7. Planes, Trains, and Automobiles Had a Cheating Subplot

Planes, Trains, and Automobiles is a classic comedy and one of the few Thanksgiving movies that people watch every single year. Steve Martin and John Candy are brilliant together and the film provides a lot of laughs. It also includes one quick but weird scene.

When Martin’s character returns home and his wife finally meets John Candy’s Del she seems very emotional, almost on the brink of tears. Arguably she was just relieved to see her husband, but there’s a longer cut of the movie that makes this scene more logical. 

In the original script, there was a subplot in which she’s worried that her husband is with another woman, that Del is not a man at all and that he’s having an affair. The only remnant of this in the movie most of us saw is that relief on her face when she sees him for the first time. 

6. James Gunn’s Scooby-Doo Had a Lesbian Subplot 

Scooby-Doo has been a staple of children’s entertainment since back in 1969. And since that time it’s also been mired in jokes about just what’s in those Scooby Snacks that Shaggy eats, not to mention potential relationships between characters.

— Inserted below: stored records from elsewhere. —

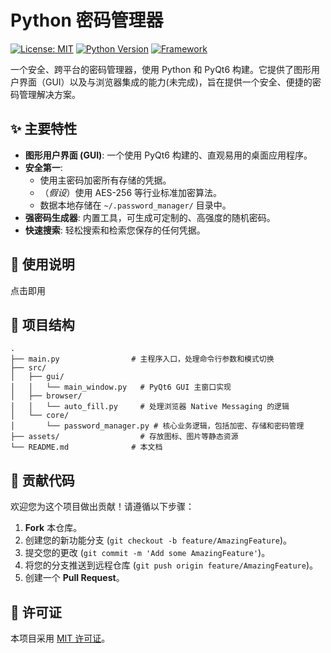 # Python 密码管理器

[![License: MIT](https://img.shields.io/badge/License-MIT-yellow.svg)](https://opensource.org/licenses/MIT)
[![Python Version](https://img.shields.io/badge/python-3.8+-blue.svg)](https://www.python.org/downloads/)
[![Framework](https://img.shields.io/badge/UI-PyQt6-brightgreen.svg)](https://www.riverbankcomputing.com/software/pyqt/)

一个安全、跨平台的密码管理器，使用 Python 和 PyQt6 构建。它提供了图形用户界面（GUI）以及与浏览器集成的能力(未完成)，旨在提供一个安全、便捷的密码管理解决方案。

## ✨ 主要特性

- **图形用户界面 (GUI)**: 一个使用 PyQt6 构建的、直观易用的桌面应用程序。
- **安全第一**:
  - 使用主密码加密所有存储的凭据。
  - （*假设*）使用 AES-256 等行业标准加密算法。
  - 数据本地存储在 `~/.password_manager/` 目录中。
- **强密码生成器**: 内置工具，可生成可定制的、高强度的随机密码。
- **快速搜索**: 轻松搜索和检索您保存的任何凭据。


## 🚀 使用说明

点击即用

## 📂 项目结构

```
.
├── main.py                # 主程序入口，处理命令行参数和模式切换
├── src/
│   ├── gui/
│   │   └── main_window.py   # PyQt6 GUI 主窗口实现
│   ├── browser/
│   │   └── auto_fill.py     # 处理浏览器 Native Messaging 的逻辑
│   └── core/
│       └── password_manager.py # 核心业务逻辑，包括加密、存储和密码管理
├── assets/                  # 存放图标、图片等静态资源
└── README.md              # 本文档
```

## 🤝 贡献代码

欢迎您为这个项目做出贡献！请遵循以下步骤：

1.  **Fork** 本仓库。
2.  创建您的新功能分支 (`git checkout -b feature/AmazingFeature`)。
3.  提交您的更改 (`git commit -m 'Add some AmazingFeature'`)。
4.  将您的分支推送到远程仓库 (`git push origin feature/AmazingFeature`)。
5.  创建一个 **Pull Request**。

## 📄 许可证

本项目采用 [MIT 许可证](https://opensource.org/licenses/MIT)。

While many people speculated a Fred and Daphne romance, there was a long speculated subtext that Velma might be a lesbian.

Was she written that way intentionally? Who’s to say, unless you mean in the more modern iterations when yes, Velma was very explicitly and intentionally written that way. In fact, James Gunn’s movie from 2002 may have kicked off the intentional story when he wrote a lesbian subplot for the character that was later axed from the movie. 

According to Gunn, the subplot was watered down by the studio, then edited out, and then she was given a boyfriend in the sequel.

5. House of 1000 Corpses Was Supposed to Have a Skunk Ape Subplot 

Rob Zombie’s House of 1000 Corpses was the horror movie director’s first foray into film, and it’s still a memorable grindhouse-inspired horror classic that gets down and dirty. Among the many memorable scenes is a psychedelic dream sequence that briefly shows us something called a skunk ape.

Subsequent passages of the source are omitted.